### EXERCISE OBJECTIVE:
Tell how many lines of the data below have the string "value" in them. Say nothing more.

### ENTRIES SHOWN:
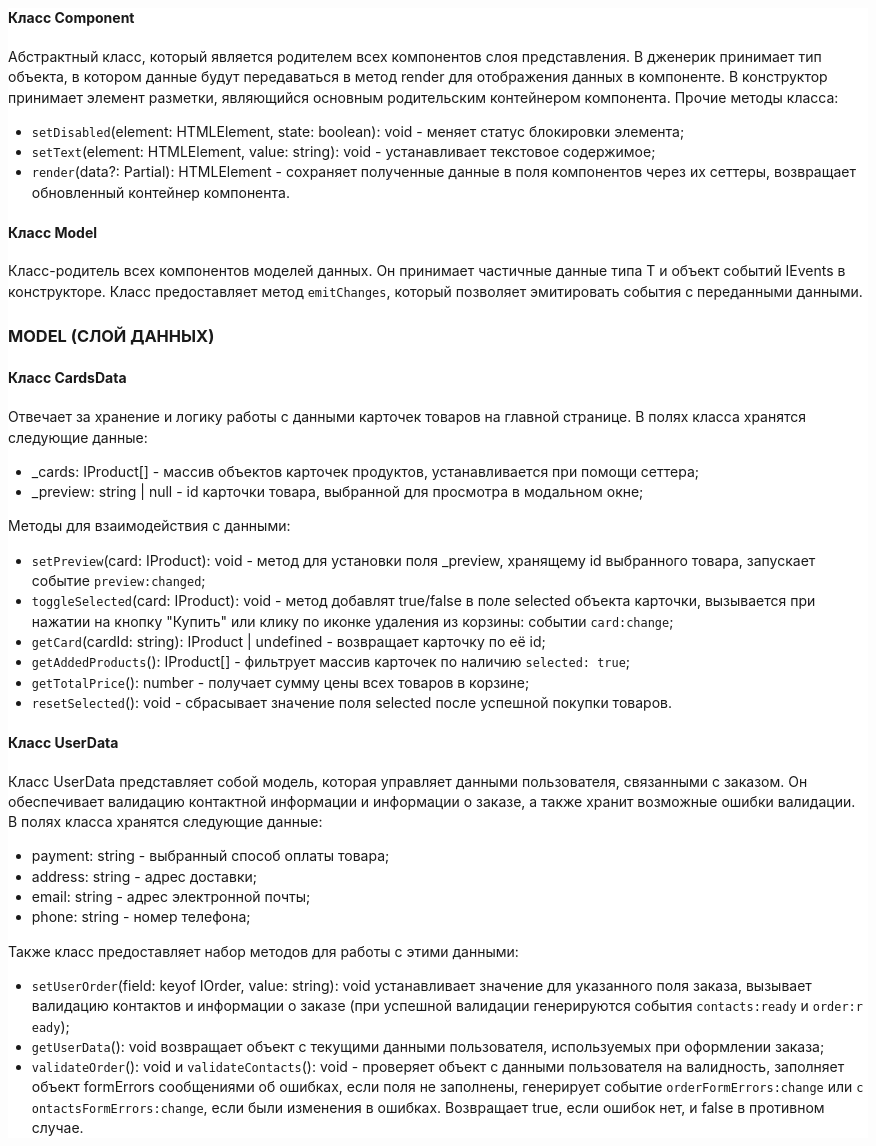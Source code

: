 #### Класс Component
Абстрактный класс, который является родителем всех компонентов слоя представления. В дженерик принимает тип объекта, в котором данные будут передаваться в метод render для отображения данных в компоненте. В конструктор принимает элемент разметки, являющийся основным родительским контейнером компонента. 
Прочие методы класса:
- `setDisabled`(element: HTMLElement, state: boolean): void - меняет статус блокировки элемента;
- `setText`(element: HTMLElement, value: string): void - устанавливает текстовое содержимое;
- `render`(data?: Partial<T>): HTMLElement - сохраняет полученные данные в поля компонентов через их сеттеры, возвращает обновленный контейнер компонента.

#### Класс Model
Класс-родитель всех компонентов моделей данных. Он принимает частичные данные типа T и объект событий IEvents в конструкторе. Класс предоставляет метод `emitChanges`, который позволяет эмитировать события с переданными данными.

### MODEL (СЛОЙ ДАННЫХ)

#### Класс CardsData
Отвечает за хранение и логику работы с данными карточек товаров на главной странице. 
В полях класса хранятся следующие данные:
- _cards: IProduct[] - массив объектов карточек продуктов, устанавливается при помощи сеттера;
- _preview: string | null - id карточки товара, выбранной для просмотра в модальном окне;

Методы для взаимодействия с данными:
- `setPreview`(card: IProduct): void - метод для установки поля _preview, хранящему id выбранного товара, запускает событие `preview:changed`;
- `toggleSelected`(card: IProduct): void - метод добавлят true/false в поле selected объекта карточки, вызывается при нажатии на кнопку "Купить" или клику по иконке удаления из корзины: событии `card:change`;
- `getCard`(cardId: string): IProduct | undefined - возвращает карточку по её id;
- `getAddedProducts`(): IProduct[] - фильтрует массив карточек по наличию `selected: true`;
- `getTotalPrice`(): number - получает сумму цены всех товаров в корзине;
- `resetSelected`(): void - сбрасывает значение поля selected после успешной покупки товаров.

#### Класс UserData
Класс UserData представляет собой модель, которая управляет данными пользователя, связанными с заказом. Он обеспечивает валидацию контактной информации и информации о заказе, а также хранит возможные ошибки валидации.\
В полях класса хранятся следующие данные:
- payment: string - выбранный способ оплаты товара;
- address: string - адрес доставки;
- email: string - адрес электронной почты;
- phone: string - номер телефона;

Также класс предоставляет набор методов для работы с этими данными:
- `setUserOrder`(field: keyof IOrder, value: string): void устанавливает значение для указанного поля заказа, вызывает валидацию контактов и информации о заказе (при успешной валидации генерируются события `contacts:ready` и `order:ready`);
- `getUserData`(): void возвращает объект с текущими данными пользователя, используемых при оформлении заказа;
- `validateOrder`(): void и `validateContacts`(): void - проверяет объект с данными пользователя на валидность, заполняет объект formErrors сообщениями об ошибках, если поля не заполнены, генерирует событие `orderFormErrors:change` или `contactsFormErrors:change`, если были изменения в ошибках. Возвращает true, если ошибок нет, и false в противном случае.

### ANSWER SECTION:
2